Lest you think bone washing hails only from the ancient bacchanalian past, bones also play a role in the death rituals of the contemporary Japan. During kotsuage ("the gathering of the bones") the mourners gather around the cremation machine when the bones are pulled out of the chamber. The bones are laid on a table and the family members come forward with long chopsticks to pick them up and transfer them into the urn. The family first plucks the bones of the feet, working their way up towards the head, so that the deceased person can walk into eternity upright.

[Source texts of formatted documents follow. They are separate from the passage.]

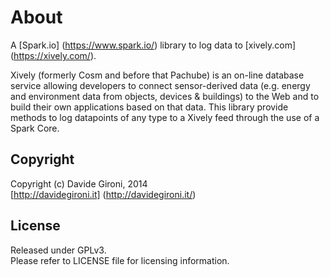 About
===

A [Spark.io] (https://www.spark.io/) library to log data to [xively.com] (https://xively.com/).

Xively (formerly Cosm and before that Pachube) is an on-line database service allowing developers to connect sensor-derived data (e.g. energy and environment data from objects, devices & buildings) to the Web and to build their own applications based on that data.
This library provide methods to log datapoints of any type to a Xively feed through the use of a Spark Core.

Copyright
---
Copyright (c) Davide Gironi, 2014<br/>
[http://davidegironi.it] (http://davidegironi.it/)<br/>

License
---
Released under GPLv3.<br/>
Please refer to LICENSE file for licensing information.
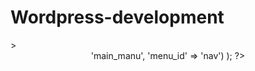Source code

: # Wordpress-development
<?php 
/*=============================
This Template explain a Header
==============================*/
?>
<!DOCTYPE html>
<html lang="<?php language_attributes(); ?>" class= "no-js">
<head>
    <meta charset="<?php bloginfo('charset')?>">
    <meta http-equiv="X-UA-Compatible" content="IE=edge">
    <meta name="viewport" conte
    nt="width=device-width, initial-scale=1.0">
    <title><?php bloginfo("name")?><?php wp_title()?></title>
    <?php wp_head(); ?>
</head>
<body <?php body_class(); ?>>
<Header id="header_area" class ="<?php echo get_theme_mod('abu_menu_position'); ?>">
    <div class="container">
        <div class="row">
            <div class="col-md-3">
                <a href="<?php echo home_url(); ?>"><img src="<?php echo get_theme_mod('abu_logo'); ?>" alt= ""></a>
                    </div>
        <div class="col-md-9">
        <?php wp_nav_menu(array ('theme_location' => 'main_manu', 'menu_id' => 'nav') ); ?>
                </div>
                    </div>
                        </div>
                            </div>
</Header>
<?php wp_footer(); ?>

At Westwind there was no family: only Mr. Martinez and me. In a famouse treatise called "The Pornography of Death", the anthropologist Geoffrey Gorer wrote, "in many cases, it would appear, cremation is chosen because it is felt to get rid of the dead more completely and finally than does buria". I was not Mr. Martinez's family; I did not know him, and yet there I was, the bearer of all ritual and all actions sorrounding his death. I was his one-woman kotsuage. In times past and in cultures all over the world, the ritual following a death has been a delicate dance performed by the proper practitioners at the proper time. For me to be in charge of this man's final moments, with no training other than a few weeks operating a cremation machine, did not seem right.
After whirling Mr. Martinez to ash in the Cremator, I poured him into a plastic bag and sealed it with a bread-bag twist tie. The plastic bag containing Mr. Martinez went into a brown plastic urn. We sold more expensive urns than this one in the arrengement room out front, gilded and decorated with mother-of-pearl doves on the side, but Mr. Martinez's family, like most families, chose no to buy one.
I punched his name into the label maker, which hummed and spat out the identity that would be stuck on the front of his eternal holding chamber. In my last act for Mr. Martinez, I placed him on a shelf above the cremation desk, where he joined the line of brown plastic soldiers, dutifully waiting for someone to come to claim them. Satisfied at having done my job and taken a man from corpse to ash, I left the crematorium at five p.m., covered in my fine layer of people dust.